I patti territoriali finora sottoscritti sono tre. Il primo è stato firmato nel novembre 2004, e riguarda il comprensorio di Sesto Fiorentino, il secondo (gennaio 2007) quello
empolese-valdelsa ed il terzo (nel maggio 2007) quello mugellano. Il punto di forza di tutti e tre gli accordi, che coinvolgono Regione, aziende sanitarie, associazioni sportive, Coni e
istituzioni locali, sta soprattutto nelle sanzioni applicate alle società sportive in caso di positività ai test di propri atleti tesserati. Anzitutto viene stabilito che la firma
del patto costituisce la condizione necessaria sia per poter usufruire dei finanziamenti che per poter utilizzare gli impianti messi a disposizione dal Comune di appartenenza. Qualora venga
accertata la partecipazione attiva della società alla somministrazione dei prodotti dopanti (da parte di un dirigente, medico o allenatore) questa subisce la perdita, per un periodo che
può andare da uno a tre anni, della possibilità di beneficiare sia dei finanziamenti che dell’uso degli impianti. La decisione spetterà al Comune che terrà conto del
giudizio espresso da un ‘collegio di saggi’.
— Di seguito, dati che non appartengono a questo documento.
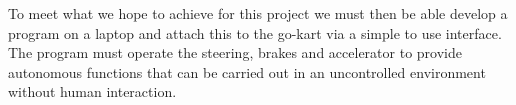 To meet what we hope to achieve for this project we must then be able develop a program on a laptop and attach this to the go-kart via a simple to use interface. The program must operate the steering, brakes and accelerator to provide autonomous functions that can be carried out in an uncontrolled environment without human interaction. 

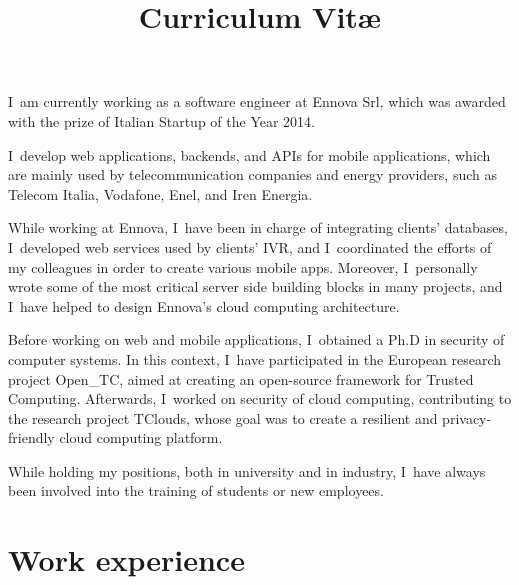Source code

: \documentclass[a4paper,sans]{moderncv} %
\title{Curriculum Vit\ae}
\newcommand{\experience}{Experience}
\newcommand{\otc}{Open\_TC}
\renewcommand{\experience}{Esperienze di lavoro}
\renewcommand{\experience}{Work experience}
\begin{document}
\maketitle

\justify
I~am currently working as a software engineer at Ennova Srl,
  which was awarded with the prize of Italian Startup of the Year 2014.

  I~develop web applications, backends, and APIs for mobile applications,
  which are mainly used by telecommunication companies and energy providers,
  such as Telecom Italia, Vodafone, Enel, and Iren Energia.

  While working at Ennova, I~have been in charge of integrating clients' databases,
  I~developed web services used by clients’ IVR,
  and I~coordinated the efforts of my colleagues in order to create various mobile apps.
  Moreover, I~personally wrote some of the most critical server side building blocks in many projects,
  and I~have helped to design Ennova's cloud computing architecture.

  Before working on web and mobile applications, I~obtained a Ph.D in security of computer systems.
  In this context, I~have participated in the European research project \otc,
  aimed at creating an open-source framework for Trusted Computing.
  Afterwards, I~worked on security of cloud computing, contributing to the research project TClouds,
  whose goal was to create a resilient and privacy-friendly cloud computing platform.

  While holding my positions, both in university and in industry,
  I~have always been involved into the training of students or new employees.

  \section{\experience}

\end{document}
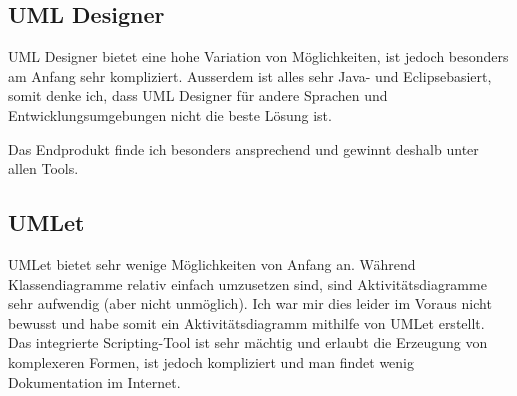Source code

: \documentclass[a4paper, titlepage]{scrartcl}
\begin{document}
    \subsection{UML Designer}
    UML Designer bietet eine hohe Variation von Möglichkeiten, ist jedoch besonders
    am Anfang sehr kompliziert. Ausserdem ist alles sehr Java- und Eclipsebasiert,
    somit denke ich, dass UML Designer für andere Sprachen und Entwicklungsumgebungen
    nicht die beste Lösung ist.

    Das Endprodukt finde ich besonders ansprechend und gewinnt deshalb unter allen Tools.

    \subsection{UMLet}
    UMLet bietet sehr wenige Möglichkeiten von Anfang an. Während Klassendiagramme
    relativ einfach umzusetzen sind, sind Aktivitätsdiagramme sehr aufwendig (aber
    nicht unmöglich). Ich war mir dies leider im Voraus nicht bewusst und habe somit
    ein Aktivitätsdiagramm mithilfe von UMLet erstellt. Das integrierte Scripting-Tool
    ist sehr mächtig und erlaubt die Erzeugung von komplexeren Formen, ist jedoch
    kompliziert und man findet wenig Dokumentation im Internet. 
    
\end{document}
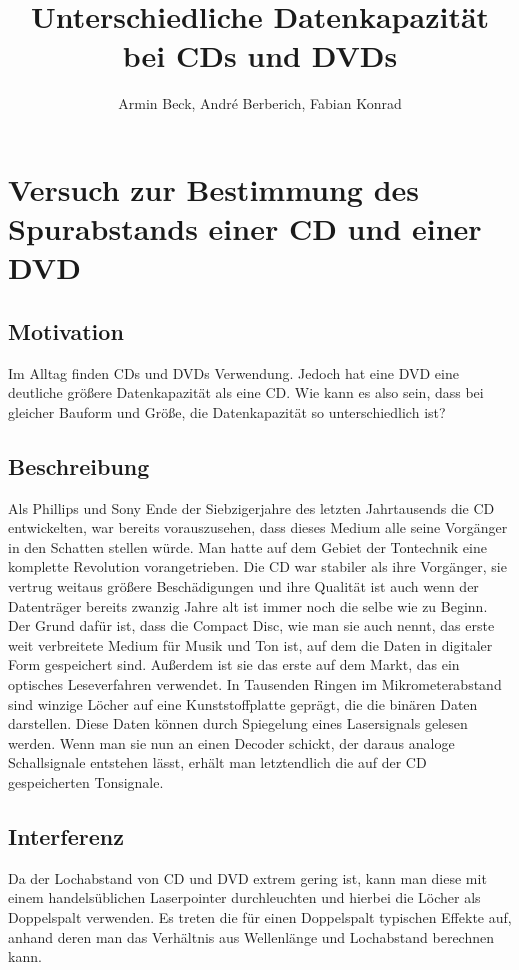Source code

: \documentclass{scrreprt}
\author{Armin Beck, André Berberich, Fabian Konrad}
\title{Unterschiedliche Datenkapazität bei CDs und DVDs}
\begin{document}
\maketitle
\newpage

\chapter{Versuch zur Bestimmung des Spurabstands einer CD und einer DVD}

\section{Motivation}
Im Alltag finden CDs und DVDs Verwendung. Jedoch hat eine DVD eine deutliche größere Datenkapazität als eine CD. Wie kann es also sein, dass bei gleicher Bauform und Größe, die Datenkapazität so unterschiedlich ist?

\section{Beschreibung}
Als Phillips und Sony Ende der Siebzigerjahre des letzten Jahrtausends die CD entwickelten, war bereits vorauszusehen, dass dieses Medium alle seine Vorgänger in den Schatten stellen würde. Man hatte auf dem Gebiet der Tontechnik eine komplette Revolution vorangetrieben. Die CD war stabiler als ihre Vorgänger, sie vertrug weitaus größere Beschädigungen und ihre Qualität ist auch wenn der Datenträger bereits zwanzig Jahre alt ist immer noch die selbe wie zu Beginn. Der Grund dafür ist, dass die Compact Disc, wie man sie auch nennt, das erste weit verbreitete Medium für Musik und Ton ist, auf dem die Daten in digitaler Form gespeichert sind. Außerdem ist sie das erste auf dem Markt, das ein optisches Leseverfahren verwendet. In Tausenden Ringen im Mikrometerabstand sind winzige Löcher auf eine Kunststoffplatte geprägt, die die binären Daten darstellen. Diese Daten können durch Spiegelung eines Lasersignals gelesen werden. Wenn man sie nun an einen Decoder schickt, der daraus analoge Schallsignale entstehen lässt, erhält man letztendlich die auf der CD gespeicherten Tonsignale. 


\section{Interferenz}


 Da der Lochabstand von CD und DVD extrem gering ist, kann man diese mit einem handelsüblichen Laserpointer durchleuchten und hierbei die Löcher als Doppelspalt verwenden. Es treten die für einen Doppelspalt typischen Effekte auf, anhand deren man das Verhältnis aus Wellenlänge und Lochabstand berechnen kann.
\end{document}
In caso di positività di un atleta minorenne il periodo di sanzione viene raddoppiato. La recidività della società può comportare la revoca immediata della
convenzione per l’uso degli impianti sportivi. Il patto contiene inoltre tutta una serie di regole sull’uso di integratori alimentari, sul consenso informato per l’assunzione di farmaci,
sull’informazione alimentare e sportiva, sulla formazione dei tesserati delle società e sul comportamento da tenere durante le gare. Anche Il mancato rispetto delle regole su formazione,
informazione e comportamento sportivo, potrà far scattare le sanzioni. Altro passo importante per intensificare la battaglia toscana contro il doping nello sport è stato
l’accreditamento ministeriale del Laboratorio antidoping (Lad) della Toscana, avvenuto lo scorso 1° ottobre. Il Lad è stato istituito all’interno del Laboratorio di Sanità
Pubblica (LSP) dell’Azienda Sanitaria di Firenze ed ha iniziato la propria attività nel 2004. Il riconoscimento del ministero permetterà al Lad di accedere ai controlli, in gara e
fuori gara, organizzati dalla Commissione nazionale di vigilanza sul doping e la partecipazione alle campagne di prevenzione promosse e finanziate dal Ministero alla Salute. Si punta in tal
modo a rivolgersi al maggio numero di sportivi, specie quelli più giovani, coinvolgendo le istituzioni sportive (Federazioni sportive e Enti di promozione) e scolastiche.
Dal 1° luglio 2004 al 30 giugno 2007 il Lad ha effettuato complessivamente 2338 controlli, sorteggiando i campioni in più di 30 discipline sportive (compresi gli arbitri). 157 i casi
di positività riscontrati, con una percentuale totale del 6,7%. Le sostanze maggiormente riscontrate sono state cannabinoidi e cocaina. Tra le discipline più ‘controllate’ primo
posto per il calcio, con 1212 controlli; seguono volley 221, ciclismo 205, basket 98, nuoto e rugby 88.